Nothing. Not a trace or remnant of any kind.
No, hell, no. Of course not. He’d known as much, and so had Leona, but it was too obvious for either one of them to see it. Leona hadn’t relied on her fragmented memory of the night the baby was born. That wasn’t what convinced her Averill had murdered the baby. It was the set pieces all around her. The grave. The empty crib. The autopsy. Other people’s accounts of what happened. Those things fit together as they had been designed to complete the picture. Averill had actively worked to create that picture. It was a very convincing composite portrait of a stillbirth.
A stillbirth. Not a murder. It was Soames who had altered their original design. Leona had told him as much—without realizing what it meant. Soames had
come to Leona, and “confessed” her “past” affair with Averill. Then she had convinced Leona that Averill had murdered the baby.
Blue stood up. Behind the woods the horizon was red. He turned toward the road. The parsonage windows gave back the angry sky. It was still dark there. Glancing off his shoulder as he slipped the car into drive, Blue caught one last image of Averill peering off the porch at the gaping hole and the new mound of dirt in the cemetery.

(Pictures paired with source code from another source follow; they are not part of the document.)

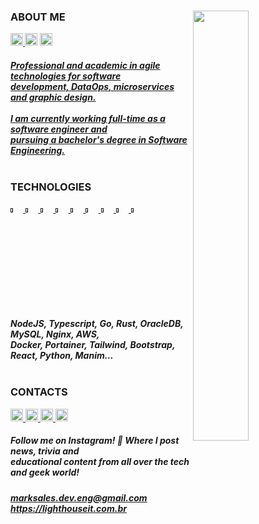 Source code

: <main>
  <div>
    <sub>
      <img align="right" width="42%" src="https://user-images.githubusercontent.com/95272518/187094103-6f89d885-58bc-46f7-b17e-1bcb9e643065.gif">
    </sub>
  </div>
  <h3>ABOUT ME</h3>
  <div>
    <sub>
      <a href="https://drive.google.com/u/0/uc?id=1l8d5X9o_KHNy6ev_dZzjcRdkJFKUHrYZ&export=download">
      <img height="20px" src="https://img.shields.io/badge/Download CV-%236633cc?&color=003140&style=flat">
      </a>
      <img height="20px" src="https://hits.seeyoufarm.com/api/count/incr/badge.svg?url=https%3A%2F%2Fgithub.com%2Fmarkleysales&count_bg=%23003140&title_bg=%23003140&icon=myspace.svg&icon_color=%23FFFFFF&title=Profile+Views&edge_flat=false">
      <a href="https://gitlab.com/marksales">
        <img height="20px" src="https://img.shields.io/badge/GitLab-%236633?style=flat&logo=GitLab&color=003140">
      </a>
    </sub>
  </div>
  <div>
    <h5>
      <a href="https://github.com/markleysales">
        Professional and academic in agile technologies for software
        <br>
        development, DataOps, microservices and graphic design.
      </a>
      <br>
      <br>
      <a href="https://github.com/markleysales">
        I am currently working full-time as a software engineer and
        <br>
        pursuing a bachelor's degree in Software Engineering.
      </a>
      <br>
      <br>
    </h5>
  </div>

  <div>
    <h3>TECHNOLOGIES</H3>
    <div>
      <a href="">
        <img width="4%" src="https://user-images.githubusercontent.com/95272518/181870792-5074acf6-eb82-438b-b42d-0a9554e4559b.svg">
      </a>
      <a href="">
        <img width="4%" height="" src="https://user-images.githubusercontent.com/95272518/181870857-fc78f4c7-d95d-4815-9000-4abb1abb80ca.svg">
      </a>
      <a href="">
        <img width="4%" height="" src="https://user-images.githubusercontent.com/95272518/181871040-7ddaeff2-3cb7-4e05-b76a-8a4c0e7987a4.svg">
      </a>
      <a href="">
        <img width="4%" height="" src="https://user-images.githubusercontent.com/95272518/182047970-ce440e51-35fc-4429-b478-1cb74250d5bb.svg">
      </a>
      <a href="">
        <img width="4%" height="" src="https://user-images.githubusercontent.com/95272518/182047981-c0db628b-d7a2-455d-9227-487cbc2f433e.svg">
      </a>
      <a href="">
        <img width="4%" height="" src="https://user-images.githubusercontent.com/95272518/181870988-257a4c94-cdcd-4ae6-a639-ad41b41ff424.svg">
      </a>
      <a href="">
        <img width="4%" height="" src="https://user-images.githubusercontent.com/95272518/181870911-d3b48c48-7d72-4958-b9e8-174d48cd6914.svg">
      </a>
      <a href="">
        <img width="4%" height="" src="https://user-images.githubusercontent.com/95272518/181870930-f2438178-19a0-49cd-a82f-830bdd6d1f9a.svg">
      </a>
      <a href="">
        <img width="4%" height="" src="https://user-images.githubusercontent.com/95272518/182048307-3be83a33-94ce-41be-afea-29a0030ca834.svg">
      </a>
    </div>
    <h5>
      NodeJS, Typescript, Go, Rust, OracleDB, MySQL, Nginx, AWS,
      <br>
      Docker, Portainer, Tailwind, Bootstrap, React, Python, Manim...
      <br>
      <br>
    </h5>
  </div>

  <h3>CONTACTS</h3>
  <div id="social-medias">
    <a href="https://www.instagram.com/mark_sales.it">
      <img height="20px" src="https://img.shields.io/badge/Instagram-%bebebecc?style=flat&logo=Instagram&logoColor=white&color=003140">
    </a>
    <a href="https://www.linkedin.com/in/markley-sales">
      <img height="20px" src="https://img.shields.io/badge/LinkedIn-%236633?style=flat&logo=LinkedIn&logoColor=white&color=003140">
    </a>
    <a href="https://www.behance.net/markleysales">
      <img height="20px" src="https://img.shields.io/badge/Behance-%bebebecc?style=flat&logo=Behance&logoColor=white&color=003140">
    </>
    <a href="https://api.whatsapp.com/send?phone=5591983367707&text=Hello%20Markley!%20I%20visited%20your%20profile%20on%20GitHub%20and%20would%20like%20to%20talk%20about%20it.">
      <img height="20px" src="https://img.shields.io/badge/Whatsapp-%236633cc?&logo=Whatsapp&logoColor=white&color=003140&style=flat">
    </a>
  </div>
  <div>
    <h5>
      Follow me on Instagram! 🔔 Where I post news, trivia and
      <br>
      educational content from all over the tech and geek world! 
    </h5>
  </div>
  <div>
    <h5><a href="mailto:marksales.dev.eng@gmail.com">
      marksales.dev.eng@gmail.com
    <br>
    <a href="https://lighthouseit.com.br/">
      https://lighthouseit.com.br
    </a></h5>
  </div>
</main>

Let them bury the bastard in it.
31
TUESDAY, APRIL 25, 2000
7:30 A.M.
She kept Blue waiting an hour in the double parlor while she bathed and dressed. She had laid this scenario out in her mind, even practiced a few French phrases to give her performance a smooth finish. She kept him waiting an hour because she had expected him all day yesterday and into last night. When the housekeeper woke her at 6:30 A.M. to say Sheriff Hudson had called, she was furious. She fumbled with her makeup. Then she drank a Bloody Mary to settle her nerves. Then she couldn’t decide which housecoat was the most becoming. Blue had waited for an hour when she finally waltzed into the parlor.
“Why, Mister Blue Hudson, sir! What are you doing on my love seat looking like Caravaggio’s ‘Cupid’ at this ungodly hour?”
She had swept through a gigantic arched doorway with marble column supports that separated the front parlor from the back one behind his head. Sneak attack, of course.
“What have you been doing for the last hour?”
She stood at the far end of the room, a wary lioness waiting for her cornered prey to make his inevitable, fatal move. The early sun flooded the gilt-and-velvet parlor with lurid yellow. The intense light revealed dry, pallid flesh under a veneer of makeup. She had rubbed a white substance into tiny dark folds of flesh under her eyes. She was an aging carnivore, embittered by years of stalking lesser warm-blooded creatures through sleepless, solitary darkness.
“Why have you hauled me out of bed at this ungodly hour?”
“I need your help.”
She despised getting out of bed before ten o’clock in the morning, but Soames had an intuition that this was going to be worth it. Was he investigating a murder or trying to cover it up? No one had really bothered to question her about the murder, despite the fact that she had been the one who called Blue’s office to report it. She had heard plenty of lurid tales about his inappropriate conduct with Leona in the last day or so.